Where did the urge to sew paper together come from? It's been lurking for a while, and after seeing Matthew Harris's folded-over-and-stitched seams, I wanted to try that on paper. Which might have been fine if I'd stuck to just that one thing --like at the top in the photo-- but no, I started to add slivers of text and  before you know it, something like that gets out of hand and you wonder why you ever started. But following the advice of Idris Khan, I kept on till the end. Which brings us to the famous dictum: "Perfection is achieved not when nothing more can be put in, but when nothing more can be taken out." 
I wanted to "use" the seams, but on reflection, too much (pattern, colour, placement) was going on with them. The inserts - the intruders! - took over. I prefer the back -
This has possibilities for being double-sided, with some seams on each side. And interesting edges. Perhaps using slivers of colour, not text/texture. It's also interesting against the light.

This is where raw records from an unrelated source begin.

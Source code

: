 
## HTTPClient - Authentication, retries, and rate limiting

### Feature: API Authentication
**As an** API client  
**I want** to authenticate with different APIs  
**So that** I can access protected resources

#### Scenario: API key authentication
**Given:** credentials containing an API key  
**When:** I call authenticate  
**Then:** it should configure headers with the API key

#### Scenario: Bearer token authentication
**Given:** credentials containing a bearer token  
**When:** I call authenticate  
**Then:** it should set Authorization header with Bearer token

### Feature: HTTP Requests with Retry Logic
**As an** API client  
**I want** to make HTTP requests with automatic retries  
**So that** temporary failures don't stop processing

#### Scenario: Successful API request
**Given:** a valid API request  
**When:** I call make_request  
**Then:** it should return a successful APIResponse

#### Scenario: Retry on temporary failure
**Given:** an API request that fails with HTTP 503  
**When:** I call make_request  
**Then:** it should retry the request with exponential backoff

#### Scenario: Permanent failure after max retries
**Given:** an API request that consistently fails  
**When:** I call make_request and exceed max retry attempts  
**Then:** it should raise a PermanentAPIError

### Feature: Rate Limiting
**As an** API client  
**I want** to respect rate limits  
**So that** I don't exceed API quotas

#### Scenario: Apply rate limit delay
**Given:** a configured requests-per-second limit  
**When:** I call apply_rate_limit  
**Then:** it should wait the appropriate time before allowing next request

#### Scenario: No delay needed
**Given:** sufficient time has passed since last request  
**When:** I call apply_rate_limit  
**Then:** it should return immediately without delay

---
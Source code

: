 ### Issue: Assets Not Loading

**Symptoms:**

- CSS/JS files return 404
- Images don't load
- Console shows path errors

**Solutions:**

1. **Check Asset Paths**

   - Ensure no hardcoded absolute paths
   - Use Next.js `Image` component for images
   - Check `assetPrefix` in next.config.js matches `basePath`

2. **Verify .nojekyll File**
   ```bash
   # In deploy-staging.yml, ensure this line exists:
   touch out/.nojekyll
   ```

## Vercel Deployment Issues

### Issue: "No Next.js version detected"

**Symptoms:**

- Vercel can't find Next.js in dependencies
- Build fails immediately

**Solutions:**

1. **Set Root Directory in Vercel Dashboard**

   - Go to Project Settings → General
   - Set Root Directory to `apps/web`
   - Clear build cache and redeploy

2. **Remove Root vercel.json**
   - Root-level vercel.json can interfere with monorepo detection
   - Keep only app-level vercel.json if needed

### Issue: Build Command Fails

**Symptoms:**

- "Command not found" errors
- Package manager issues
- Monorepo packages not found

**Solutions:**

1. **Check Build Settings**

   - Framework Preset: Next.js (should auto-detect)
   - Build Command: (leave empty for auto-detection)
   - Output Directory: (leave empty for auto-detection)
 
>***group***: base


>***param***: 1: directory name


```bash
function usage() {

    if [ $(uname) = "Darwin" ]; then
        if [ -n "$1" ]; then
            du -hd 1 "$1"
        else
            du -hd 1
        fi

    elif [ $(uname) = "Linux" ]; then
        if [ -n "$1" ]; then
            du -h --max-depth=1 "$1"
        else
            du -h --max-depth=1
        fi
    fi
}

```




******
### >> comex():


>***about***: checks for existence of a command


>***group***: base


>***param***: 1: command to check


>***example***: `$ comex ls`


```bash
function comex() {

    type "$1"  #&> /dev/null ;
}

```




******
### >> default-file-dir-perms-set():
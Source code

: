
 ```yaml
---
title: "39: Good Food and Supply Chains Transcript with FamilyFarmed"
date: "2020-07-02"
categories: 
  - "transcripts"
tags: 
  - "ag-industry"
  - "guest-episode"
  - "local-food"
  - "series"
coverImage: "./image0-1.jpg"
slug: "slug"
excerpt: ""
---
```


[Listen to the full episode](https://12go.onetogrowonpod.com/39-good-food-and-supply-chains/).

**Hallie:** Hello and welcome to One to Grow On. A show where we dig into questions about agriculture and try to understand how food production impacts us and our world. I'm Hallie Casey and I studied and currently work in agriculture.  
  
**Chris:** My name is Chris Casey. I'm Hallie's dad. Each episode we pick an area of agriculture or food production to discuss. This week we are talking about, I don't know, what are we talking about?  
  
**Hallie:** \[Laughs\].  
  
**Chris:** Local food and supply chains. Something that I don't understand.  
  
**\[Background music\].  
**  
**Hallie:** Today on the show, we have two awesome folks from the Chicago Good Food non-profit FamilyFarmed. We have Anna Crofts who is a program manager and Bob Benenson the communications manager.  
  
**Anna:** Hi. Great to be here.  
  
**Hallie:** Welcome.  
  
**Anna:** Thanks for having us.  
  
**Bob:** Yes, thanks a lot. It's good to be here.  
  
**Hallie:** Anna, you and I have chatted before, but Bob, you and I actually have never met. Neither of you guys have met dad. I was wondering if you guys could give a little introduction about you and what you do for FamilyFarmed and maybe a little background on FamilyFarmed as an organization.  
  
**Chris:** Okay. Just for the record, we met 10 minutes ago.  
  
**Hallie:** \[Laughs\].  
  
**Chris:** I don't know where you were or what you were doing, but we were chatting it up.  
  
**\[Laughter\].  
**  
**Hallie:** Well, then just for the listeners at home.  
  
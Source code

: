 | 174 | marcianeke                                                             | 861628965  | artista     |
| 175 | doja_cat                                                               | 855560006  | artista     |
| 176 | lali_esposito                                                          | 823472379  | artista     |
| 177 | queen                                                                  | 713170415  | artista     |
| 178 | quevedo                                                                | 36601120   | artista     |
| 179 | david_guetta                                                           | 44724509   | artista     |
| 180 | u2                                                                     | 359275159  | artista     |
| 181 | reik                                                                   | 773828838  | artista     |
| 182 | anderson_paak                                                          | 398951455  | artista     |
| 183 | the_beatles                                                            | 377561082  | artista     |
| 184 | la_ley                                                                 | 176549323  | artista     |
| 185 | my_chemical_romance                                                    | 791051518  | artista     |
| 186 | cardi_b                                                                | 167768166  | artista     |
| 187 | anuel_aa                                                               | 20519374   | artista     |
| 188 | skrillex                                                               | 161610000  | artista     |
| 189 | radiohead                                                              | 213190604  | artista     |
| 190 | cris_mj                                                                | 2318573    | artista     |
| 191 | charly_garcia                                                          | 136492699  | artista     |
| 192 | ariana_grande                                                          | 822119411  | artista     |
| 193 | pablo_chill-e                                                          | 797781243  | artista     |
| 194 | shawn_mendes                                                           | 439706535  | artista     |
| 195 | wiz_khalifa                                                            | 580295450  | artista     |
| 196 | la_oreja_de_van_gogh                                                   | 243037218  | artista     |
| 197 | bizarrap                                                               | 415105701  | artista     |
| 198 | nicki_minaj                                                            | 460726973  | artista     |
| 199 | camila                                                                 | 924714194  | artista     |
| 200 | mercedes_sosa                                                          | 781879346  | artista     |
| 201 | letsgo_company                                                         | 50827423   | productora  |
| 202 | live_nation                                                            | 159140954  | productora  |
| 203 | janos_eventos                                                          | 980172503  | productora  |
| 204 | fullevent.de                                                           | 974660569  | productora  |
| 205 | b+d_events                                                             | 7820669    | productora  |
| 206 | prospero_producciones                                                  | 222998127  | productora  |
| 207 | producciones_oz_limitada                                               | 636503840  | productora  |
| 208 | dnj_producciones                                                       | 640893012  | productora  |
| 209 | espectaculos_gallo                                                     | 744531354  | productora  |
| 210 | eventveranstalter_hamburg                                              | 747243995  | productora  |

The paper is japanese paper from a roll. When sewing paper, the seams much be absolutely straight - unlike fabric, the paper has no "give" to it. (Overlapping and gluing is easier!) So any hand stitching is best done as you go, before the area becomes unreachable. Thinner threads seem to work (look) better than thicker ones.

When it comes to sewn paper, Carole Bury's pleated tissue paper is superb - see her work here. I also recall a paper quilt by Margaret Anderson at FOQ involving squares (recycled envelopes?) with appliqued houses, with monoprinting and machine stitch, but my photo seems to have been lost in one or other computer crash.
Maps and kitakata paper used here.

Mike Cloud's Mick Jagger "paper quilt" (from here; he talks about it here) - this combination of found photos plus painting plus lettering has many possibilities -
Susan Stockwell's Imperial Quilt (from here) -
A collaborative Paper Quilt Project was shown in Berkeley in 2011: "This project revives the social and participatory nature of quilt making among contemporary artists who might normally work alone to join forces in a shared experience."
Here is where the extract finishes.